---------- DATASET CONTENT ----------

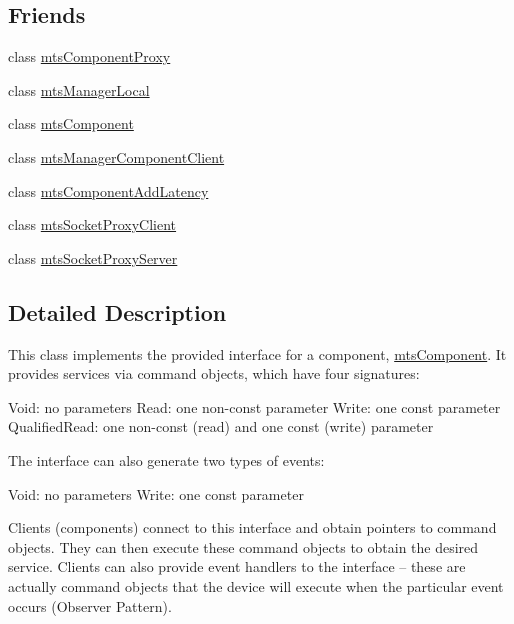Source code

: \subsection*{Friends}
\begin{DoxyCompactItemize}
\item 
class \hyperlink{classmts_interface_provided_a744ae66bbeeeba6ef38e59a2dd5e9743}{mts\-Component\-Proxy}
\item 
class \hyperlink{classmts_interface_provided_a31c1c611dbb103ac58ed40d84960baa0}{mts\-Manager\-Local}
\item 
class \hyperlink{classmts_interface_provided_ae29f4c60efad294ccb670e319c43a4c1}{mts\-Component}
\item 
class \hyperlink{classmts_interface_provided_abdd48306351388730b5025e062ae1069}{mts\-Manager\-Component\-Client}
\item 
class \hyperlink{classmts_interface_provided_a1db5727d8599da1a9ba8b9c7ba379b44}{mts\-Component\-Add\-Latency}
\item 
class \hyperlink{classmts_interface_provided_a29fb04198d83763f1d10ca5e03f2fa2f}{mts\-Socket\-Proxy\-Client}
\item 
class \hyperlink{classmts_interface_provided_add2bf103c2ba9373d7a6cacccfe1046d}{mts\-Socket\-Proxy\-Server}
\end{DoxyCompactItemize}


\subsection{Detailed Description}
This class implements the provided interface for a component, \hyperlink{classmts_component}{mts\-Component}. It provides services via command objects, which have four signatures\-:

Void\-: no parameters Read\-: one non-\/const parameter Write\-: one const parameter Qualified\-Read\-: one non-\/const (read) and one const (write) parameter

The interface can also generate two types of events\-:

Void\-: no parameters Write\-: one const parameter

Clients (components) connect to this interface and obtain pointers to command objects. They can then execute these command objects to obtain the desired service. Clients can also provide event handlers to the interface -- these are actually command objects that the device will execute when the particular event occurs (Observer Pattern).

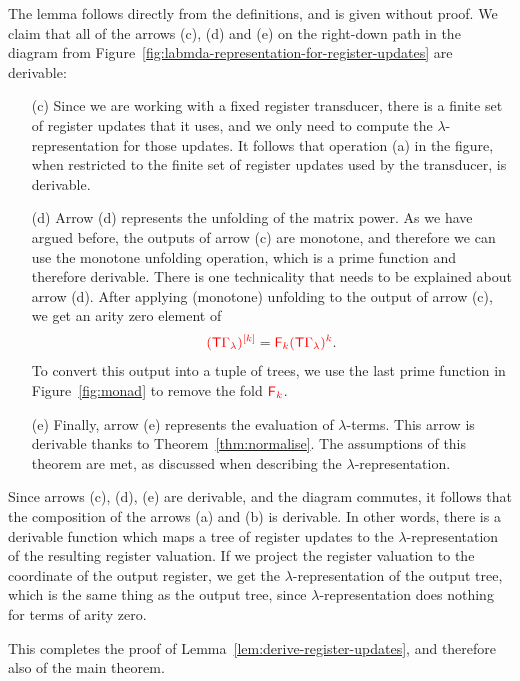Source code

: The lemma follows  directly from the definitions, and is given without proof.  
We claim that all of the arrows (c), (d) and (e) on the  right-down path  in the diagram from Figure~\ref{fig:labmda-representation-for-register-updates}   are derivable:
\begin{itemize}
    \item[(c)] Since we are working with a fixed register transducer, there is a finite set of register updates that it uses, and we only need to compute the $\lambda$-representation for those updates. It follows that operation (a) in the figure, when restricted to the finite set of register updates used by the transducer, is derivable.
    \item[(d)] Arrow (d) represents the unfolding of the matrix power. As we have argued before, the outputs of arrow (c) are monotone, and therefore we can use the monotone unfolding operation, which is a  prime function and therefore derivable. There is one technicality that needs to be explained about arrow (d). After applying (monotone) unfolding to the output of arrow (c), we get an  arity zero element of 
    \begin{align*}
        \ranked{
            \mati k {(\tmonad \rGamma_\lambda)}} = \reduce  k {\powersmall{(\tmonad \rGamma_\lambda)}{k}}.
    \end{align*}
    To convert this output into a tuple of trees, we use the last prime function in Figure~\ref{fig:monad} to remove the fold $\reduce k$.
    \item[(e)] Finally, arrow (e) represents the evaluation of $\lambda$-terms. This arrow is derivable thanks to Theorem~\ref{thm:normalise}. The assumptions of this theorem are met, as discussed when describing the $\lambda$-representation.
\end{itemize}
Since arrows (c), (d), (e) are derivable, and the diagram commutes, it follows that  the composition of the arrows (a) and (b) is derivable. In other words, there is a derivable function which maps a tree of register updates to the $\lambda$-representation of the resulting register valuation. If we project the register valuation to the coordinate of the output register, we get the $\lambda$-representation of the output tree, which is the same thing as the output tree, since $\lambda$-representation does nothing for terms of arity zero. 

This completes the proof of Lemma~\ref{lem:derive-register-updates}, and therefore also of the main theorem.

----------

▶ [TRY IT]
Copy out the whole listing exactly. Skip its pictures.

▶ [OUTPUT OF THE EXERCISE]
Source code

: \subsection*{Friends}
\begin{DoxyCompactItemize}
\item 
class \hyperlink{classmts_interface_provided_a744ae66bbeeeba6ef38e59a2dd5e9743}{mts\-Component\-Proxy}
\item 
class \hyperlink{classmts_interface_provided_a31c1c611dbb103ac58ed40d84960baa0}{mts\-Manager\-Local}
\item 
class \hyperlink{classmts_interface_provided_ae29f4c60efad294ccb670e319c43a4c1}{mts\-Component}
\item 
class \hyperlink{classmts_interface_provided_abdd48306351388730b5025e062ae1069}{mts\-Manager\-Component\-Client}
\item 
class \hyperlink{classmts_interface_provided_a1db5727d8599da1a9ba8b9c7ba379b44}{mts\-Component\-Add\-Latency}
\item 
class \hyperlink{classmts_interface_provided_a29fb04198d83763f1d10ca5e03f2fa2f}{mts\-Socket\-Proxy\-Client}
\item 
class \hyperlink{classmts_interface_provided_add2bf103c2ba9373d7a6cacccfe1046d}{mts\-Socket\-Proxy\-Server}
\end{DoxyCompactItemize}


\subsection{Detailed Description}
This class implements the provided interface for a component, \hyperlink{classmts_component}{mts\-Component}. It provides services via command objects, which have four signatures\-:

Void\-: no parameters Read\-: one non-\/const parameter Write\-: one const parameter Qualified\-Read\-: one non-\/const (read) and one const (write) parameter

The interface can also generate two types of events\-:

Void\-: no parameters Write\-: one const parameter

Clients (components) connect to this interface and obtain pointers to command objects. They can then execute these command objects to obtain the desired service. Clients can also provide event handlers to the interface -- these are actually command objects that the device will execute when the particular event occurs (Observer Pattern).

Source code

: The lemma follows  directly from the definitions, and is given without proof.  
We claim that all of the arrows (c), (d) and (e) on the  right-down path  in the diagram from Figure~\ref{fig:labmda-representation-for-register-updates}   are derivable:
\begin{itemize}
    \item[(c)] Since we are working with a fixed register transducer, there is a finite set of register updates that it uses, and we only need to compute the $\lambda$-representation for those updates. It follows that operation (a) in the figure, when restricted to the finite set of register updates used by the transducer, is derivable.
    \item[(d)] Arrow (d) represents the unfolding of the matrix power. As we have argued before, the outputs of arrow (c) are monotone, and therefore we can use the monotone unfolding operation, which is a  prime function and therefore derivable. There is one technicality that needs to be explained about arrow (d). After applying (monotone) unfolding to the output of arrow (c), we get an  arity zero element of 
    \begin{align*}
        \ranked{
            \mati k {(\tmonad \rGamma_\lambda)}} = \reduce  k {\powersmall{(\tmonad \rGamma_\lambda)}{k}}.
    \end{align*}
    To convert this output into a tuple of trees, we use the last prime function in Figure~\ref{fig:monad} to remove the fold $\reduce k$.
    \item[(e)] Finally, arrow (e) represents the evaluation of $\lambda$-terms. This arrow is derivable thanks to Theorem~\ref{thm:normalise}. The assumptions of this theorem are met, as discussed when describing the $\lambda$-representation.
\end{itemize}
Since arrows (c), (d), (e) are derivable, and the diagram commutes, it follows that  the composition of the arrows (a) and (b) is derivable. In other words, there is a derivable function which maps a tree of register updates to the $\lambda$-representation of the resulting register valuation. If we project the register valuation to the coordinate of the output register, we get the $\lambda$-representation of the output tree, which is the same thing as the output tree, since $\lambda$-representation does nothing for terms of arity zero. 

This completes the proof of Lemma~\ref{lem:derive-register-updates}, and therefore also of the main theorem.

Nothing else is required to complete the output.